- [Problem details]:
Read through the data below and state how many of its lines contain the word "monitoring", adding nothing.

-=-=-=-=-

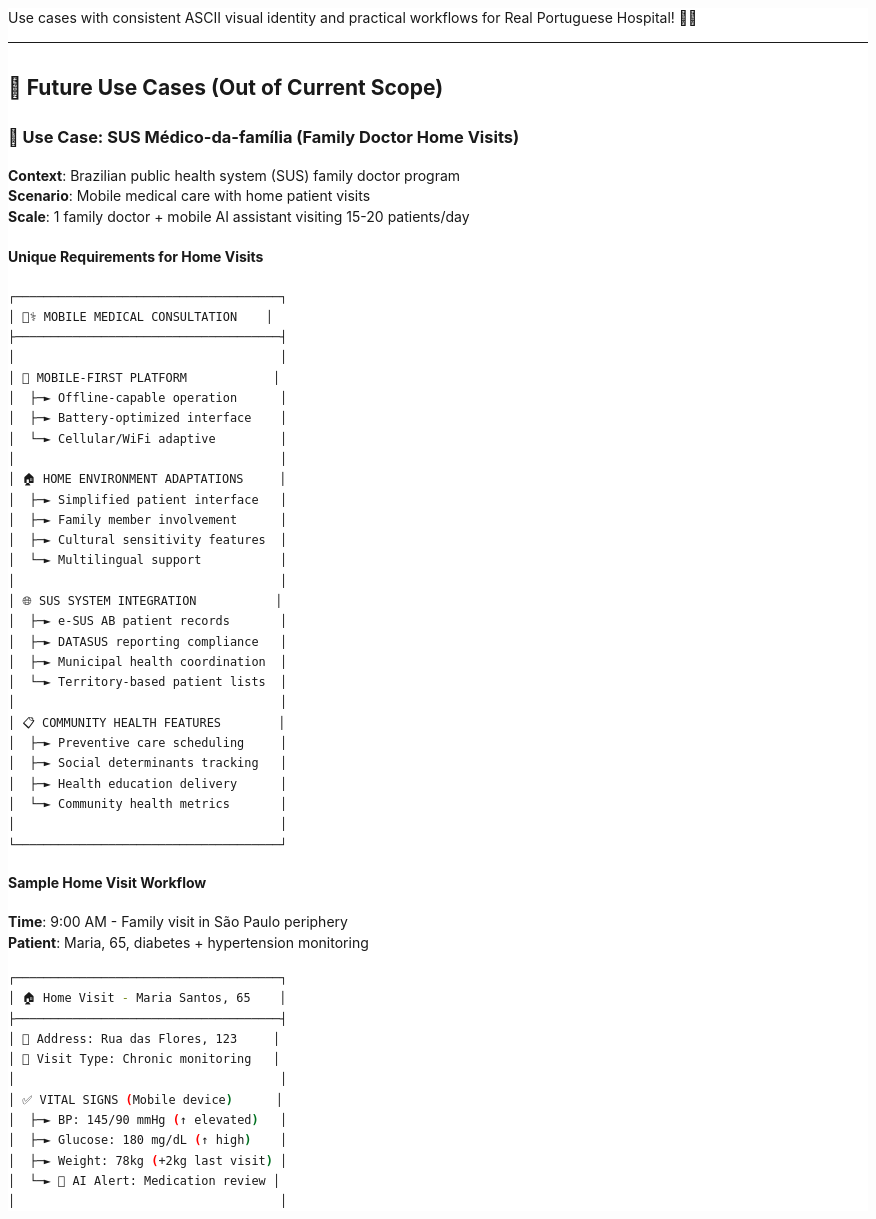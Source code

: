 Use cases with consistent ASCII visual identity and practical workflows for Real Portuguese Hospital! 🏥✨

---

## 🔮 Future Use Cases (Out of Current Scope)

### 🏡 Use Case: SUS Médico-da-família (Family Doctor Home Visits)

**Context**: Brazilian public health system (SUS) family doctor program  
**Scenario**: Mobile medical care with home patient visits  
**Scale**: 1 family doctor + mobile AI assistant visiting 15-20 patients/day

#### Unique Requirements for Home Visits

```sh
┌─────────────────────────────────────┐
│ 🚶‍⚕️ MOBILE MEDICAL CONSULTATION    │
├─────────────────────────────────────┤
│                                     │
│ 📱 MOBILE-FIRST PLATFORM            │
│  ├─► Offline-capable operation      │
│  ├─► Battery-optimized interface    │
│  └─► Cellular/WiFi adaptive         │
│                                     │
│ 🏠 HOME ENVIRONMENT ADAPTATIONS     │
│  ├─► Simplified patient interface   │
│  ├─► Family member involvement      │
│  ├─► Cultural sensitivity features  │
│  └─► Multilingual support           │
│                                     │
│ 🌐 SUS SYSTEM INTEGRATION           │
│  ├─► e-SUS AB patient records       │
│  ├─► DATASUS reporting compliance   │
│  ├─► Municipal health coordination  │
│  └─► Territory-based patient lists  │
│                                     │
│ 📋 COMMUNITY HEALTH FEATURES        │
│  ├─► Preventive care scheduling     │
│  ├─► Social determinants tracking   │
│  ├─► Health education delivery      │
│  └─► Community health metrics       │
│                                     │
└─────────────────────────────────────┘
```

#### Sample Home Visit Workflow

**Time**: 9:00 AM - Family visit in São Paulo periphery  
**Patient**: Maria, 65, diabetes + hypertension monitoring

```sh
┌─────────────────────────────────────┐
│ 🏠 Home Visit - Maria Santos, 65    │
├─────────────────────────────────────┤
│ 📍 Address: Rua das Flores, 123     │
│ 🎯 Visit Type: Chronic monitoring   │
│                                     │
│ ✅ VITAL SIGNS (Mobile device)      │
│  ├─► BP: 145/90 mmHg (↑ elevated)   │
│  ├─► Glucose: 180 mg/dL (↑ high)    │
│  ├─► Weight: 78kg (+2kg last visit) │
│  └─► 🤖 AI Alert: Medication review │
│                                     │
```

-=-=-=-=-

- [Task result]:
2